For the entries below, repeat exactly each line starting with the one that contains "# Woof Woof Application" and going on through the one that contains "### Install", and no others.

──────── EXERCISE MATERIALS

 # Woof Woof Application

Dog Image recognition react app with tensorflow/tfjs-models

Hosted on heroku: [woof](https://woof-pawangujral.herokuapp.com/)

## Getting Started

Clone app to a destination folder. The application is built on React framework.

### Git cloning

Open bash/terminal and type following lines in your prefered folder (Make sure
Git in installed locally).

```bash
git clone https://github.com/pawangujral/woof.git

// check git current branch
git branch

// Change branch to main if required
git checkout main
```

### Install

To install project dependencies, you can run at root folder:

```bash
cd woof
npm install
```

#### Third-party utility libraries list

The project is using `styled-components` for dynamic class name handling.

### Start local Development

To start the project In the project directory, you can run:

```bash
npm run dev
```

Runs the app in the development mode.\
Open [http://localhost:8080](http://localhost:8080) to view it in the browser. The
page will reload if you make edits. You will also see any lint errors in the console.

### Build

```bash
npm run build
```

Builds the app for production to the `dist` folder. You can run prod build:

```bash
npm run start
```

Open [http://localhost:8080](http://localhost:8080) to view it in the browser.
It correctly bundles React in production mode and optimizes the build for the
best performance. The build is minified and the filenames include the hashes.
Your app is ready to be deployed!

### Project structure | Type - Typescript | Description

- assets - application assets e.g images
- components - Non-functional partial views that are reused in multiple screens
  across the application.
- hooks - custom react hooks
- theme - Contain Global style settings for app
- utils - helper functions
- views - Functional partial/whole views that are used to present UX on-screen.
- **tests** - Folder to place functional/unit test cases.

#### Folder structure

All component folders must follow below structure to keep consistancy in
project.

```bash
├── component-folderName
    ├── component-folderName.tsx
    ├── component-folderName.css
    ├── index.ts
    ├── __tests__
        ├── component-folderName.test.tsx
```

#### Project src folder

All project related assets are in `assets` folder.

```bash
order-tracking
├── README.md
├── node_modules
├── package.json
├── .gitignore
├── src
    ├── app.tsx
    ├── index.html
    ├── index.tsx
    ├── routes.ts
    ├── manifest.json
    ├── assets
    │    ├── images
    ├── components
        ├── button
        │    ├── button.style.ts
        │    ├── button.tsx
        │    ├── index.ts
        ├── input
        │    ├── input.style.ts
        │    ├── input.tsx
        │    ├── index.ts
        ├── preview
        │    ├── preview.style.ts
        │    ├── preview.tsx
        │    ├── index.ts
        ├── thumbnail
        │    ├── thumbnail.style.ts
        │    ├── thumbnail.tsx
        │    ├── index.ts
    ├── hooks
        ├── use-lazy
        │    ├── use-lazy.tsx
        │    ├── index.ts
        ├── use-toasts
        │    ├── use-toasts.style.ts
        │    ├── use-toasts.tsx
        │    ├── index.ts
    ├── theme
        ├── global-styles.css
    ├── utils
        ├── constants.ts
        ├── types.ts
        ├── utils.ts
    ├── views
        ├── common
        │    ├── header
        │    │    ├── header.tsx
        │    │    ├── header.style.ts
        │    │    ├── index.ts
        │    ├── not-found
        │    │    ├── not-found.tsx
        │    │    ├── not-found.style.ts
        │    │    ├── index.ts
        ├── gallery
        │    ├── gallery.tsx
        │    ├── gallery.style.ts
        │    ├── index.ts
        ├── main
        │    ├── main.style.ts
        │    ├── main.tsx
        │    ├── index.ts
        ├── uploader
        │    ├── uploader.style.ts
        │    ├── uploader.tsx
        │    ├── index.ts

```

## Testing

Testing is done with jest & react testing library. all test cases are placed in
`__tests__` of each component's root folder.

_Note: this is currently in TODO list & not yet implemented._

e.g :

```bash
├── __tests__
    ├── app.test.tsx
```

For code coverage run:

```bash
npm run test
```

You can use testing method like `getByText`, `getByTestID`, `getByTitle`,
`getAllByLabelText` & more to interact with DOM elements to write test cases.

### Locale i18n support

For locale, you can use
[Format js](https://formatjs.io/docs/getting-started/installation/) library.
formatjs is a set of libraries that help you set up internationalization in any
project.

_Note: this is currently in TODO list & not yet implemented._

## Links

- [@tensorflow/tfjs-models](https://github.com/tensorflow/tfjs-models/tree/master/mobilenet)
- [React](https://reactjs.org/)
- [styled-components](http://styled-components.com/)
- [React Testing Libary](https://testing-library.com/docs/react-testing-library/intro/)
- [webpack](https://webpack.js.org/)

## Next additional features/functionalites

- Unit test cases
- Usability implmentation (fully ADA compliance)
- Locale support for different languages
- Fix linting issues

────────────────
──────── EXERCISE MATERIALS

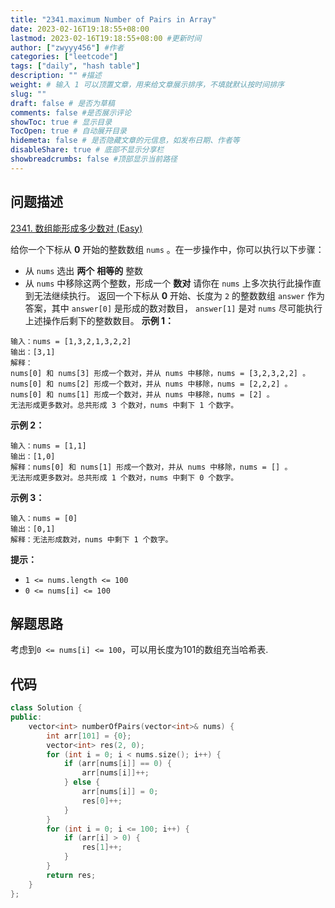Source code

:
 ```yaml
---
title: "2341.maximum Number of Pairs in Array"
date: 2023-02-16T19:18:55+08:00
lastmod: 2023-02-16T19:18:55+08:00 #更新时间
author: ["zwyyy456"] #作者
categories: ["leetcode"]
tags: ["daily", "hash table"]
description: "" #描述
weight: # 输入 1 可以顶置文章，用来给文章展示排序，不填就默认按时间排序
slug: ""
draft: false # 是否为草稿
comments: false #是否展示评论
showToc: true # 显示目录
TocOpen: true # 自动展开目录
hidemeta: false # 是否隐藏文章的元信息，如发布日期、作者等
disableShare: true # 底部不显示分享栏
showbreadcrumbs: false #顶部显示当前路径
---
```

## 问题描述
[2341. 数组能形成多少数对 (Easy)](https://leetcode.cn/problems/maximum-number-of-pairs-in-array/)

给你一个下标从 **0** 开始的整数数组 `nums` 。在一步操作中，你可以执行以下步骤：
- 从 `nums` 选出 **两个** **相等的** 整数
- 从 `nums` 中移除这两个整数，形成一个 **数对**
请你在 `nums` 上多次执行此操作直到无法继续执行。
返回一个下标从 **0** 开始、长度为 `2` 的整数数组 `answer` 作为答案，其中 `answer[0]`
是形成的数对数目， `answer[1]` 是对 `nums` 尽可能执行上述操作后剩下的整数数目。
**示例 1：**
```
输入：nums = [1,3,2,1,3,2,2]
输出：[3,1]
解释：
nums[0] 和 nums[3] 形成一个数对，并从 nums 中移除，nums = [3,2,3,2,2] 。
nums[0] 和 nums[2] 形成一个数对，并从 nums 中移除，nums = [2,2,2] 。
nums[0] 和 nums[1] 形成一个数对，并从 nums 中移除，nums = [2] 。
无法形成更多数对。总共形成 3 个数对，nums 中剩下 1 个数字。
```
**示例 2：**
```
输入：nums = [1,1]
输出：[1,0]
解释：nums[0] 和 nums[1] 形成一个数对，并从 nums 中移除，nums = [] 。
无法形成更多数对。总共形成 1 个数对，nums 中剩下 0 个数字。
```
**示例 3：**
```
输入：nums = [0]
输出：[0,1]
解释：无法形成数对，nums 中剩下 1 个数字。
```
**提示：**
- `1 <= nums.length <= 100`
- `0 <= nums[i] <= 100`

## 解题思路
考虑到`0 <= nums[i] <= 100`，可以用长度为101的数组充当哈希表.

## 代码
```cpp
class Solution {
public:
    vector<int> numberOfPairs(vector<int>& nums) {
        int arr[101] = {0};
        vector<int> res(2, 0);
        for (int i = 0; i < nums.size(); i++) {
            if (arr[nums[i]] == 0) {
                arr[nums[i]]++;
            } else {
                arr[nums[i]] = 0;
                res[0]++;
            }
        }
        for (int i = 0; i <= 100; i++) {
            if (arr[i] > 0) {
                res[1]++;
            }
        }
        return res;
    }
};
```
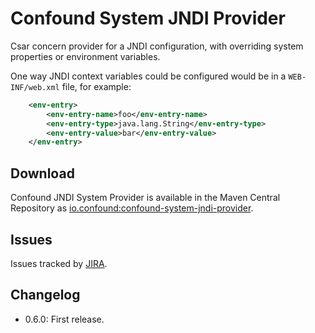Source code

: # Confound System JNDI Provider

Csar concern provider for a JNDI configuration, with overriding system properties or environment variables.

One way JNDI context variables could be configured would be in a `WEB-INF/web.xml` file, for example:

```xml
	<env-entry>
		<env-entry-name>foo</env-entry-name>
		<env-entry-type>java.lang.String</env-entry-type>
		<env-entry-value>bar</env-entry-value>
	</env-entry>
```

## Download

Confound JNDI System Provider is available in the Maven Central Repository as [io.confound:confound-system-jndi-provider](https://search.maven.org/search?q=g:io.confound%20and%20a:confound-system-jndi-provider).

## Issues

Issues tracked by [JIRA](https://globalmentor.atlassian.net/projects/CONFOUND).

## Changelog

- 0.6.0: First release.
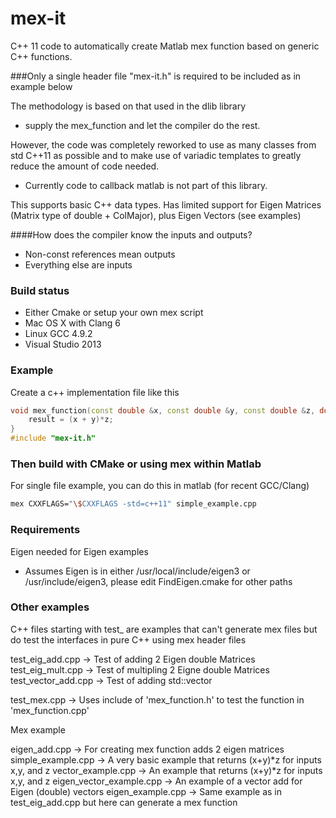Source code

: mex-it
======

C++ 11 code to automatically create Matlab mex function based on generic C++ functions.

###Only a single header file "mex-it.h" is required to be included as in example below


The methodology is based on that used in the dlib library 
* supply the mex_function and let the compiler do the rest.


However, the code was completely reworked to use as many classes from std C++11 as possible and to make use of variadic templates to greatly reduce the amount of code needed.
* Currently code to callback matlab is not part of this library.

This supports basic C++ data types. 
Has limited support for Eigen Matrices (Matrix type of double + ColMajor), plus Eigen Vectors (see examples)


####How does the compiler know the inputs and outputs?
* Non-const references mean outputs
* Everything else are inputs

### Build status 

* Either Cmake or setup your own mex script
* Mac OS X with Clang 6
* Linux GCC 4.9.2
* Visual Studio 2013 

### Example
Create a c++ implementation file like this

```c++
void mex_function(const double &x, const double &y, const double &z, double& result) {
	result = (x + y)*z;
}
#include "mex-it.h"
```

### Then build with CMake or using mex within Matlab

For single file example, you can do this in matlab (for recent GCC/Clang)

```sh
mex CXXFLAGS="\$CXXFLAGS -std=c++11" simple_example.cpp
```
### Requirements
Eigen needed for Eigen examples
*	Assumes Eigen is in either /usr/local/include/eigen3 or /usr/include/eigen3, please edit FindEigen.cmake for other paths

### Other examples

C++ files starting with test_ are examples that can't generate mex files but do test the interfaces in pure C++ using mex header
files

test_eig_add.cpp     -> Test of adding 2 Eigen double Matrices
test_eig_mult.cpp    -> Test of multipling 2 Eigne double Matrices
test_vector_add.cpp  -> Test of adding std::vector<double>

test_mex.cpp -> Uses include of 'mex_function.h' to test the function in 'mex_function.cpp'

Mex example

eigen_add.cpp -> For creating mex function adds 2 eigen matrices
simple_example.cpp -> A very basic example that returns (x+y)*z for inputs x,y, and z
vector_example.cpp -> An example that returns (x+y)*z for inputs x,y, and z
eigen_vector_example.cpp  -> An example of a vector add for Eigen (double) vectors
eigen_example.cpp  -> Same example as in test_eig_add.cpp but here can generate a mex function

────────────────
──────── EXERCISE MATERIALS

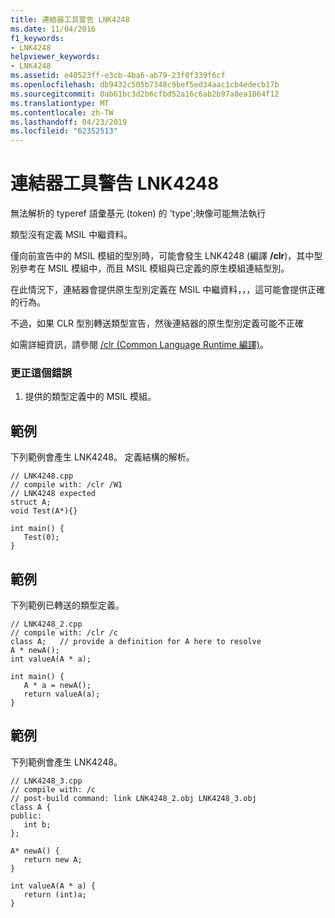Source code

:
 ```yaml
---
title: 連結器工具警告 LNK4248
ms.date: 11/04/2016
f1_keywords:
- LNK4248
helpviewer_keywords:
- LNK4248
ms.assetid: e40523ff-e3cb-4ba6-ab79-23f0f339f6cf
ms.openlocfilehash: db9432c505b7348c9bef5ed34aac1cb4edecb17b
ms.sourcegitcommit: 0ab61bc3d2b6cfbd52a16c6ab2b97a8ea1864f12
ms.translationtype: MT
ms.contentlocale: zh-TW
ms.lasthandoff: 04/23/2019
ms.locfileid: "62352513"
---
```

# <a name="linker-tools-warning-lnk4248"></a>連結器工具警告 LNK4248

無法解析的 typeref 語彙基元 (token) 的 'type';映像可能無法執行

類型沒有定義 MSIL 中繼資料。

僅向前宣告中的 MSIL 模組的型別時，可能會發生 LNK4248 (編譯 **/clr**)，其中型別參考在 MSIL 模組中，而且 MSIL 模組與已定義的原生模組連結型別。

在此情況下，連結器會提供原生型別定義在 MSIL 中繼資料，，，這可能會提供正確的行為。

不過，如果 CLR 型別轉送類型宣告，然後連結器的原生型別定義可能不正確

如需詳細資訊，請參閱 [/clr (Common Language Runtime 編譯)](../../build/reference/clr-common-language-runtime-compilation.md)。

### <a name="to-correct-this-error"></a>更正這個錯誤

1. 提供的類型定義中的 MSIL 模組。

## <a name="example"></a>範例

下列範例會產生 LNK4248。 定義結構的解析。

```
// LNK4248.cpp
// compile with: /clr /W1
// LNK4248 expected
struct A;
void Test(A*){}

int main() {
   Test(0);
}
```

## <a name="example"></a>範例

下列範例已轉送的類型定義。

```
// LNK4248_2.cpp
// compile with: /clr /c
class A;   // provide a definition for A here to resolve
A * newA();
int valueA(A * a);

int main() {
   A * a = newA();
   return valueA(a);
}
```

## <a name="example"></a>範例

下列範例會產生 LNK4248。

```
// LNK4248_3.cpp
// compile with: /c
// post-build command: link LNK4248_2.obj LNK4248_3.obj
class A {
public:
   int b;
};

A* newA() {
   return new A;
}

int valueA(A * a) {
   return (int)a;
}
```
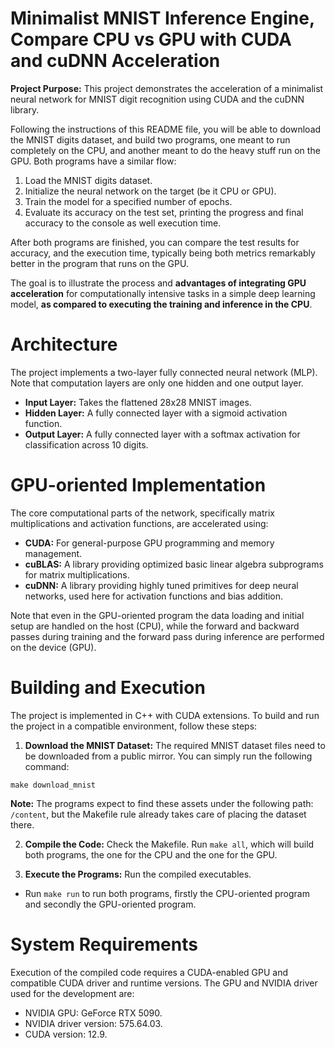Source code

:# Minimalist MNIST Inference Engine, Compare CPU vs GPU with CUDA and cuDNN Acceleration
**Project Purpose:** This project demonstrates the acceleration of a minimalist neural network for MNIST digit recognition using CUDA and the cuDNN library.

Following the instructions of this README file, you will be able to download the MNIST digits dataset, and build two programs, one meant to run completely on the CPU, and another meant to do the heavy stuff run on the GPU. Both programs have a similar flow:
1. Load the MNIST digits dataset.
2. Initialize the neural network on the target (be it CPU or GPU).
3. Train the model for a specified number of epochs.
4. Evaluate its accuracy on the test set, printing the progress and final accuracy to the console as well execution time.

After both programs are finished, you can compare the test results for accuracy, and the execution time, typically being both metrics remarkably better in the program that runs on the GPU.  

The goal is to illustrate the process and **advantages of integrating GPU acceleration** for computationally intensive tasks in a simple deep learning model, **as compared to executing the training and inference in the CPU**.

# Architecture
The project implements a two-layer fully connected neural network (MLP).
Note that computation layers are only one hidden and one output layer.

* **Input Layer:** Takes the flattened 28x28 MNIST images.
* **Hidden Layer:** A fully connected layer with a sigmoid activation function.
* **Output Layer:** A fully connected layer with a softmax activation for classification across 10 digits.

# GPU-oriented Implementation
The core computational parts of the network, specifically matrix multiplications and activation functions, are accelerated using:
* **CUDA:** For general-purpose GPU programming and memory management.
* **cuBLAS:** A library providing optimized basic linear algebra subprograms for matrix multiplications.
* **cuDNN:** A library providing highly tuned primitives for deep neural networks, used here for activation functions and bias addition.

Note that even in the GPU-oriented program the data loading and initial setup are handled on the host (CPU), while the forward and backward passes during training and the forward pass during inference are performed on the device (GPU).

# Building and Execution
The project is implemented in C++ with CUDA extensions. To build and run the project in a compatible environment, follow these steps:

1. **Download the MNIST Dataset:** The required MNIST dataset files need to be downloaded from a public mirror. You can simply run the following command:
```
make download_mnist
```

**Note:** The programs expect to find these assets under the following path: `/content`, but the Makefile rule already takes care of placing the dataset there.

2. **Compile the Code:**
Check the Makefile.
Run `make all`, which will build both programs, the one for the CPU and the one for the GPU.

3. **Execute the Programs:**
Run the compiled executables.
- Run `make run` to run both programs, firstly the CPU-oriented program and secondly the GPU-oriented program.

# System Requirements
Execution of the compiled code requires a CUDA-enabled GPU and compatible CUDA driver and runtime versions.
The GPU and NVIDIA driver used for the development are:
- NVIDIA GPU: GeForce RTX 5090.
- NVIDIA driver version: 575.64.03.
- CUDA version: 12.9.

────────────────

THE ANSWER:
 # Woof Woof Application

Dog Image recognition react app with tensorflow/tfjs-models

Hosted on heroku: [woof](https://woof-pawangujral.herokuapp.com/)

## Getting Started

Clone app to a destination folder. The application is built on React framework.

### Git cloning

Open bash/terminal and type following lines in your prefered folder (Make sure
Git in installed locally).

```bash
git clone https://github.com/pawangujral/woof.git

// check git current branch
git branch

// Change branch to main if required
git checkout main
```

### Install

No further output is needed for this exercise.